Il controllo dei visitatori avviene contingentando gli ingressi, permettendo prenotazioni e acquisto dei biglietti solo online, programmando un numero massimo di persone presenti nella stessa giornata all’interno della struttura e predisponendo regole in base alle quali consentire l’accesso alle sale: uso della mascherina, igienizzazione delle mani, assenza di sintomi, temperatura corporea al di sotto dei 37 gradi.
Il controllo dei lavoratori avviene più o meno allo stesso modo: uso di mascherine, eventualmente visiere e guanti, distanziamento tra colleghi e con i visitatori, misurazione della temperatura e igienizzazioni costanti.
Negli edifici si sono organizzati percorsi che consentano di mantenere le distanze durante la visita delle sale, il posizionamento di segnali che aiutino a mantenere queste distanze, l’areazione e l’igienizzazione costante degli ambienti e la riorganizzazione delle esposizioni per rendere l’applicazione di queste norme più agile.
Si è poi creata una rete di azione coordinata tra strutture museali che prevede, per esempio, l’acquisto di un biglietto unico valido per più sedi, così da mantenere vive non solo le grandi realtà ma anche le piccole gallerie, oltre a consentire una distribuzione meno concentrata del pubblico.
Importantissimo è anche il fattore comunicazione: i musei aggiornano costantemente i propri siti internet sugli eventuali casi di coronavirus verificatisi tra i visitatori, fornendo dettagli utili quali giorno e ora della visita dell’eventuale contagiato, così da rendere possibile agli altri presenti di fare gli opportuni controlli medici. Questo è possibile grazie alla richiesta al pubblico, effettuata al momento dell’ingresso, dei dati necessari al tracciamento, come nome, cognome, numero di telefono.
Tutti i musei, o almeno quelli più noti consultati, mettono ben in vista sui loro siti le proprie linee guida anti-Covid e la facilità di reperimento delle informazioni aumenta il senso di fiducia degli utenti. C’è poi una piccola importante nota da mettere in evidenza, trovata sul sito del Tokyo national museum: “Please, be considerate of other visitors in the galleries”, per favore, abbiate rispetto degli altri visitatori. Semplice, elementare, ma, in fondo, non si riduce tutto a questo? L’attenzione per gli altri, la stessa che useremmo per noi stessi, è fondamentale nel preservare la salute dell’intera comunità.

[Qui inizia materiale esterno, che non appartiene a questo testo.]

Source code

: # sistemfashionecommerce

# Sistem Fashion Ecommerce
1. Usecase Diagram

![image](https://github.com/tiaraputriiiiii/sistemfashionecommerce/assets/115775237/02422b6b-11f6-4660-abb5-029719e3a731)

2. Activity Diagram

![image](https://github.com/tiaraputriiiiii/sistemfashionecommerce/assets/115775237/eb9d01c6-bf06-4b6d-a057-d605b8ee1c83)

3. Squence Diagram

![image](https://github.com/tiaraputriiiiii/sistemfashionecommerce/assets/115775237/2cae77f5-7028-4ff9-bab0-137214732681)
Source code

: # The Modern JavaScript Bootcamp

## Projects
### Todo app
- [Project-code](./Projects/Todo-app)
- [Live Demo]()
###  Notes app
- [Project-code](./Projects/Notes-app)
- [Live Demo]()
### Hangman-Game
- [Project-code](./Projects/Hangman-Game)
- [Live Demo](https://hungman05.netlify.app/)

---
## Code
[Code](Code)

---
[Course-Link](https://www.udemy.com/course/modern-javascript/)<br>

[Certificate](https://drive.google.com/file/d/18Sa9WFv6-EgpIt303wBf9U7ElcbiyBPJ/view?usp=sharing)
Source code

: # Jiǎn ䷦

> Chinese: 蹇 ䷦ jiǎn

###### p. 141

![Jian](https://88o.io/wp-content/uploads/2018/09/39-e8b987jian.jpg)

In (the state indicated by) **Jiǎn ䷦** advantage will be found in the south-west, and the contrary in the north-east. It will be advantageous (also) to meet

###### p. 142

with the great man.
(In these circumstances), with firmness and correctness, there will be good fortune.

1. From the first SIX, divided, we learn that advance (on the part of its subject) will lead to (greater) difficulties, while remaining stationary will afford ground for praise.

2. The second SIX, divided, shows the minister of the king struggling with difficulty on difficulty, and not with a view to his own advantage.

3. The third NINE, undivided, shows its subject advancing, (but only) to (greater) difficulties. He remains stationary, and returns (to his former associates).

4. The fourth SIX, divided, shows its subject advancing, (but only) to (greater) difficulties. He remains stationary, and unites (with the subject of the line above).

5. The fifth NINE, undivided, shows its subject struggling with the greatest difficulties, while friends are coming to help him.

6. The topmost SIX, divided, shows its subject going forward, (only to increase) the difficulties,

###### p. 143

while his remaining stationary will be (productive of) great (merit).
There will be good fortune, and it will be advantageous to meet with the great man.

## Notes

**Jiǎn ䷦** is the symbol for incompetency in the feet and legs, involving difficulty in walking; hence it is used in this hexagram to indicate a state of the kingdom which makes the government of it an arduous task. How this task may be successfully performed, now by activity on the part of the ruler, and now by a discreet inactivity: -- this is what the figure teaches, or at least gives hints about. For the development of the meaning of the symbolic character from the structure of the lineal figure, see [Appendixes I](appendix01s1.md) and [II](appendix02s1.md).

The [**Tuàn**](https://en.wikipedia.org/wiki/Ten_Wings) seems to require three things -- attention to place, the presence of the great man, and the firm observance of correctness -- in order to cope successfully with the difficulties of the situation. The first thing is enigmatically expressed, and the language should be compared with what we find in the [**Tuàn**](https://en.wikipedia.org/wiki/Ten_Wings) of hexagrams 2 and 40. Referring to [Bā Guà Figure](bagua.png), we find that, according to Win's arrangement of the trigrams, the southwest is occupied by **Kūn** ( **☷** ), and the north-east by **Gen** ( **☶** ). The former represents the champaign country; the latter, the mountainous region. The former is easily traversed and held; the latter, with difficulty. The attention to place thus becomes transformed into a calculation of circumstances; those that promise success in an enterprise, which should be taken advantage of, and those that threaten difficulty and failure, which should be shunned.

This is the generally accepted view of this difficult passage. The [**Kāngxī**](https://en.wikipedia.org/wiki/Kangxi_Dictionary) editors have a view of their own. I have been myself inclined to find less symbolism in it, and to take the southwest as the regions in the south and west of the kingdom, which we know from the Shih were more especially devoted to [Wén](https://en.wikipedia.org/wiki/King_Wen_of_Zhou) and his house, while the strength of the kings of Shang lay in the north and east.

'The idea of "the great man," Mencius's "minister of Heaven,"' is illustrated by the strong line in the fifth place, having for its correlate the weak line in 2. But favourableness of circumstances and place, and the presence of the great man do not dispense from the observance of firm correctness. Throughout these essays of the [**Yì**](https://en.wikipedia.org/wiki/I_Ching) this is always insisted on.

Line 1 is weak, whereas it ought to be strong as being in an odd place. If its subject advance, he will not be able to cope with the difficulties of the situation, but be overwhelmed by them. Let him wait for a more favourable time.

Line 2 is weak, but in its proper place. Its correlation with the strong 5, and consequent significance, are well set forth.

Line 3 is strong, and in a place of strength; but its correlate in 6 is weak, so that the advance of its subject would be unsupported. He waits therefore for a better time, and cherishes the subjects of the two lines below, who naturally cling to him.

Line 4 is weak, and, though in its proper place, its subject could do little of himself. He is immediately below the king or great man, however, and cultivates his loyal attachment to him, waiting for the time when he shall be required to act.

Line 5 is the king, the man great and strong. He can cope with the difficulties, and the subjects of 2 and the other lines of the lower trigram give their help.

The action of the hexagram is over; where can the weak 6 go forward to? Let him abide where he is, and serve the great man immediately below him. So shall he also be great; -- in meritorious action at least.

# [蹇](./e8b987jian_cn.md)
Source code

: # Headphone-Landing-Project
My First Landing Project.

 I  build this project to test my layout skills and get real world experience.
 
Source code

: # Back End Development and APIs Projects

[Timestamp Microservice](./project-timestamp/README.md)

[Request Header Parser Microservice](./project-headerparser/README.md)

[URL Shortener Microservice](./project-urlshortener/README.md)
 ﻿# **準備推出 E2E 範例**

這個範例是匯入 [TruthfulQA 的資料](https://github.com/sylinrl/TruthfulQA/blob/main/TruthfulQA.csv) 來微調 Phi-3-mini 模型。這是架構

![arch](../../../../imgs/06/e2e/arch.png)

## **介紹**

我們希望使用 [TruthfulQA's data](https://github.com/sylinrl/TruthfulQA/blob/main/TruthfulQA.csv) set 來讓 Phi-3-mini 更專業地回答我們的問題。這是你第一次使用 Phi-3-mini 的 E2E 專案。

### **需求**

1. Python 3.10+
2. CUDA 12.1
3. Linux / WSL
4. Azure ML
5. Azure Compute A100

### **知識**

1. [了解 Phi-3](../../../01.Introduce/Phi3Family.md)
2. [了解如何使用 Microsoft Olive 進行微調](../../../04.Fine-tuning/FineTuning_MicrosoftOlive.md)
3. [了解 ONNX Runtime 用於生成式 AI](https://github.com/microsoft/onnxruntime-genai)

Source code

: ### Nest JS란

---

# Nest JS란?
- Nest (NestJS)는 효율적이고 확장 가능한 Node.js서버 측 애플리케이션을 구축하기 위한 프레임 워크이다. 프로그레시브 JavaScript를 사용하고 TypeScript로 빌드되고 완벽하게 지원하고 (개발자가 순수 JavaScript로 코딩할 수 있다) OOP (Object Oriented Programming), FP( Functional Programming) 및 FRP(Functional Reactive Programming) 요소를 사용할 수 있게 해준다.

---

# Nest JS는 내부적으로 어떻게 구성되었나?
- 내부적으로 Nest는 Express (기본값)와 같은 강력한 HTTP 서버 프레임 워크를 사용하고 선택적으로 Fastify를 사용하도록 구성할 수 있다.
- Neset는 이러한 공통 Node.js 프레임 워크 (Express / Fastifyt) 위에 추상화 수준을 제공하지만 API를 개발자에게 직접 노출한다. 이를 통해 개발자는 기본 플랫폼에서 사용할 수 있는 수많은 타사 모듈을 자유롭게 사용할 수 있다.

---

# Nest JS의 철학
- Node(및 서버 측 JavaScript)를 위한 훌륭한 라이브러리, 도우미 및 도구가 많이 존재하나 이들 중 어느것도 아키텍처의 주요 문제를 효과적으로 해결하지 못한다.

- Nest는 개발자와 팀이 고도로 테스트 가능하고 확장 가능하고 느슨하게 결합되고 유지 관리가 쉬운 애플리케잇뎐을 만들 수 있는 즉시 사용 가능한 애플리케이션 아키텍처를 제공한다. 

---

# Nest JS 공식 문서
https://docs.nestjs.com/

L'ingresso del Tokyo national museum
A conti fatti, tutte le norme applicate dai più importanti musei nipponici sono quelle basilari che si raccomandano ovunque da mesi, eppure sono efficaci, non solo nel contenere il contagio, ma anche nel permettere alle persone di continuare a mantenere una vita quanto più “normale” anche in fasi critiche come la seconda ondata che stiamo subendo attualmente. Certo, il Giappone è un’isola, fattore fondamentale nel controllo degli ingressi e della propagazione del virus, ma ha anche il doppio degli abitanti dell’Italia e circa un decimo dei suoi casi di coronavirus: forse, uno sguardo al modello nipponico potrebbe esserci più utile di quanto pensiamo.